DATA SUPPLIED:
◇ ◇ ◇ ◇ ◇ ◇ ◇

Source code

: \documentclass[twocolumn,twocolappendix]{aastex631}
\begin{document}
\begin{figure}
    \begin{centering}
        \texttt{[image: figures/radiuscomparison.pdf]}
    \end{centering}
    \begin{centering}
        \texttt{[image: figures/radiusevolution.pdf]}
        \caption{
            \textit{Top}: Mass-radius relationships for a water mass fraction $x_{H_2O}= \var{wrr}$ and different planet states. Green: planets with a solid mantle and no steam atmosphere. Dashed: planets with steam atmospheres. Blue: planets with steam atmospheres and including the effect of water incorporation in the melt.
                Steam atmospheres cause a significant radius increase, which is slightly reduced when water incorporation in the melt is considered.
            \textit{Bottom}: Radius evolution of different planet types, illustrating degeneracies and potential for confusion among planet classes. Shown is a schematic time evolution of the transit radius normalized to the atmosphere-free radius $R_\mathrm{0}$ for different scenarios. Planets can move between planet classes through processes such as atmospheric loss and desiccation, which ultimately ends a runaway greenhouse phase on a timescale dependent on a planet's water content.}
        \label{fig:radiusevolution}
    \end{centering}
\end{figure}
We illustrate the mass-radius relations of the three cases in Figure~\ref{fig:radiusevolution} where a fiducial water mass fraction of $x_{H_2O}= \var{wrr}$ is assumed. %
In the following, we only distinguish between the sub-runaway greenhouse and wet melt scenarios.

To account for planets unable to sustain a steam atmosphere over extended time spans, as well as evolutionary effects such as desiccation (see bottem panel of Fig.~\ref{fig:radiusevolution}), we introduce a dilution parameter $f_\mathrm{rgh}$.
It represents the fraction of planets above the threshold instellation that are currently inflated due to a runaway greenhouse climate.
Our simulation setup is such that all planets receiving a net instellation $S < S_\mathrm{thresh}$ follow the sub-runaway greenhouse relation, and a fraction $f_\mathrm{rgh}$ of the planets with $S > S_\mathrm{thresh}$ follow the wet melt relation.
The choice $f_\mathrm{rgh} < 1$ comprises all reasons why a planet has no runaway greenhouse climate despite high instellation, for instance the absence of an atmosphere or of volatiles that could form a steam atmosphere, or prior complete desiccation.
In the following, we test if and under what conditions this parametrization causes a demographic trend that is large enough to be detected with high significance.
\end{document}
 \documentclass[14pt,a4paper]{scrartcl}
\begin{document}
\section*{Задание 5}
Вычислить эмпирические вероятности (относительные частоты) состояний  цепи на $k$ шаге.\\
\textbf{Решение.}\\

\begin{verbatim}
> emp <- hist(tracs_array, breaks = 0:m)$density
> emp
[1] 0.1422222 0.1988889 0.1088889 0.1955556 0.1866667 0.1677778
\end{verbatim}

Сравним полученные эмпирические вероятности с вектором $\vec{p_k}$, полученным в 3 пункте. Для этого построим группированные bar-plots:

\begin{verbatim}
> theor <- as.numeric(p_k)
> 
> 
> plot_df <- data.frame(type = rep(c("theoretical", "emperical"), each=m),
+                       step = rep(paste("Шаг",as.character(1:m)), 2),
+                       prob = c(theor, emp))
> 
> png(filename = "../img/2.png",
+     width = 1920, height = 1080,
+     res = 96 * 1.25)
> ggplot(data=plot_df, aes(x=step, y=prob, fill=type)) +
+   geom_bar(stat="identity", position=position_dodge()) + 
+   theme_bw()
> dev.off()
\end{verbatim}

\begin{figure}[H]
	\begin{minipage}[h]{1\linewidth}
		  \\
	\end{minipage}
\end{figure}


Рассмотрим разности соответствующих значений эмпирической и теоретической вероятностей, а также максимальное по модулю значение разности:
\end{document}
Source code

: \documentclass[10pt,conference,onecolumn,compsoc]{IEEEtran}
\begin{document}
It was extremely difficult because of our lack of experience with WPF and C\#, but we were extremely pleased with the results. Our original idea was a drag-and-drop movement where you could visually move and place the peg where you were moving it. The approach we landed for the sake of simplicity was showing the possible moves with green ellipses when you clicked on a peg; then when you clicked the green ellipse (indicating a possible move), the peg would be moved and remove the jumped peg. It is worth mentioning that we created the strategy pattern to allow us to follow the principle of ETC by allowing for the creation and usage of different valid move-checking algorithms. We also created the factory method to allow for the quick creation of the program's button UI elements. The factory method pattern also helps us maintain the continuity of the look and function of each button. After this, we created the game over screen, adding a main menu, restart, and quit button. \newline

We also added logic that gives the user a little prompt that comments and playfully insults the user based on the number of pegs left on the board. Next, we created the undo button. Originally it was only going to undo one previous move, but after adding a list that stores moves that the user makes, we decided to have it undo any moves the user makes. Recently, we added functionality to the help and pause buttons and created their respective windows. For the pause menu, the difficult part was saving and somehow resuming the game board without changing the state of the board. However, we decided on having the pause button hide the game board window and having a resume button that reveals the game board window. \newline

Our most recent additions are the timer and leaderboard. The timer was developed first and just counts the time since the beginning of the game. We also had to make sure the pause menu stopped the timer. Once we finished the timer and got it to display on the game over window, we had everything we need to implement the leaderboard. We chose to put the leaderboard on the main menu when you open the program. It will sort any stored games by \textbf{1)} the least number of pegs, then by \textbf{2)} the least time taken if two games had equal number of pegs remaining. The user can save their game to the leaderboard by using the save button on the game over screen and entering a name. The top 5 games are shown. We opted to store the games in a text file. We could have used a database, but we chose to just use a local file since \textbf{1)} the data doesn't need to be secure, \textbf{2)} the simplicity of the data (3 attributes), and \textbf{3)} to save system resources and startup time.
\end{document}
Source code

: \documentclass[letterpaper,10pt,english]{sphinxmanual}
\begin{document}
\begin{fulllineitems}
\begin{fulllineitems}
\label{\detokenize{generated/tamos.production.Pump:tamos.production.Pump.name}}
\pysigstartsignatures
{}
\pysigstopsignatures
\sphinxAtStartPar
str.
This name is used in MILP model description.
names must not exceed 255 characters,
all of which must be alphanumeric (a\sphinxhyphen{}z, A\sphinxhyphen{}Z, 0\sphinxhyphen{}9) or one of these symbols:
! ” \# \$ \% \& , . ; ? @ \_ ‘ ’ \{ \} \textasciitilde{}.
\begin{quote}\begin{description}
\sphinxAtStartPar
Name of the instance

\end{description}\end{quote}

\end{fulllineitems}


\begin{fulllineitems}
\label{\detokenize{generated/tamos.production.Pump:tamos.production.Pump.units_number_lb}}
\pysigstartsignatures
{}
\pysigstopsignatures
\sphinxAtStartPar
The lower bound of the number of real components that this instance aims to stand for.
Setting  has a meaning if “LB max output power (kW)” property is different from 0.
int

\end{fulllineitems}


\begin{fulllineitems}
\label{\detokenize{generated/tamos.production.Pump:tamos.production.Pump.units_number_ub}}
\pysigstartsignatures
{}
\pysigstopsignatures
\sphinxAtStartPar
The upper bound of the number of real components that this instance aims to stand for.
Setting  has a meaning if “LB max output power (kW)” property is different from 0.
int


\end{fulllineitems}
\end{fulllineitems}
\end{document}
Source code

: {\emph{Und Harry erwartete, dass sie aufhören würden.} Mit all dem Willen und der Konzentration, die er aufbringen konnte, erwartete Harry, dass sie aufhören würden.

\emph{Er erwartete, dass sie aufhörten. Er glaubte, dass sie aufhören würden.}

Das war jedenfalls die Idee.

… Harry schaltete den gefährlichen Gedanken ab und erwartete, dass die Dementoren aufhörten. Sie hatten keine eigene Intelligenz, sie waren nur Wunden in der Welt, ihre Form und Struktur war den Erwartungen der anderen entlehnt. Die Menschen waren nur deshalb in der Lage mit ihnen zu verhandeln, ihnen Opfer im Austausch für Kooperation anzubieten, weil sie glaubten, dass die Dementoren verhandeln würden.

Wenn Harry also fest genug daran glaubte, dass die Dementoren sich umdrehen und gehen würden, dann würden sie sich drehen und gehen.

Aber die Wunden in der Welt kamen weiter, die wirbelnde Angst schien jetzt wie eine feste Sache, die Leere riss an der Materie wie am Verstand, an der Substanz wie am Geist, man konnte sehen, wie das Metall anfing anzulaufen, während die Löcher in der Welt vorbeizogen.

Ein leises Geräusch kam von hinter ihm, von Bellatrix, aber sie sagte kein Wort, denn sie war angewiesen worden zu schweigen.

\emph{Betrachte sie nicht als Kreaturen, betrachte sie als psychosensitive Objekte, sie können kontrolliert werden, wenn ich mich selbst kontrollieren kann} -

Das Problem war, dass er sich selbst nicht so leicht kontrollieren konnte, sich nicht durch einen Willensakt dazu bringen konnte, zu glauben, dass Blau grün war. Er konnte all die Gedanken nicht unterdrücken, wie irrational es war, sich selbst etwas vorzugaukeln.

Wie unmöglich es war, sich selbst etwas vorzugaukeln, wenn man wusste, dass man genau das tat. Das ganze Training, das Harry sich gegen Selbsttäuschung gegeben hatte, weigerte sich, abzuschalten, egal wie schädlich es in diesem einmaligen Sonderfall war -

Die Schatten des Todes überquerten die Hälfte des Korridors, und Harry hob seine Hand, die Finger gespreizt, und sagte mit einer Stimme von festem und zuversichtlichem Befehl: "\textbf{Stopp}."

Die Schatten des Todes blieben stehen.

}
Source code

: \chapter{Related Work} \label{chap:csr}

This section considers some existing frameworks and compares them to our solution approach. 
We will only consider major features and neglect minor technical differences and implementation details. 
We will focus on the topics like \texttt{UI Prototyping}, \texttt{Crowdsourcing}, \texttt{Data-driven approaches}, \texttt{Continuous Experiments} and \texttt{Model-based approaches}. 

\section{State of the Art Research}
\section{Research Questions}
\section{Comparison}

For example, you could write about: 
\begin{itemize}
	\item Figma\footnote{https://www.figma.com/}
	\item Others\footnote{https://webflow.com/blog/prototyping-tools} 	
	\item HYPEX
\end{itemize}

◇ ◇ ◇ ◇ ◇ ◇ ◇

WHAT TO DO:
Only the lines from the one with "We will focus" through the final line above belong in the answer, each reproduced word for word.

RESPONSE TO THE TASK:
We will focus on the topics like \texttt{UI Prototyping}, \texttt{Crowdsourcing}, \texttt{Data-driven approaches}, \texttt{Continuous Experiments} and \texttt{Model-based approaches}. 

\section{State of the Art Research}
\section{Research Questions}
\section{Comparison}

For example, you could write about: 
\begin{itemize}
	\item Figma\footnote{https://www.figma.com/}
	\item Others\footnote{https://webflow.com/blog/prototyping-tools} 	
	\item HYPEX
\end{itemize}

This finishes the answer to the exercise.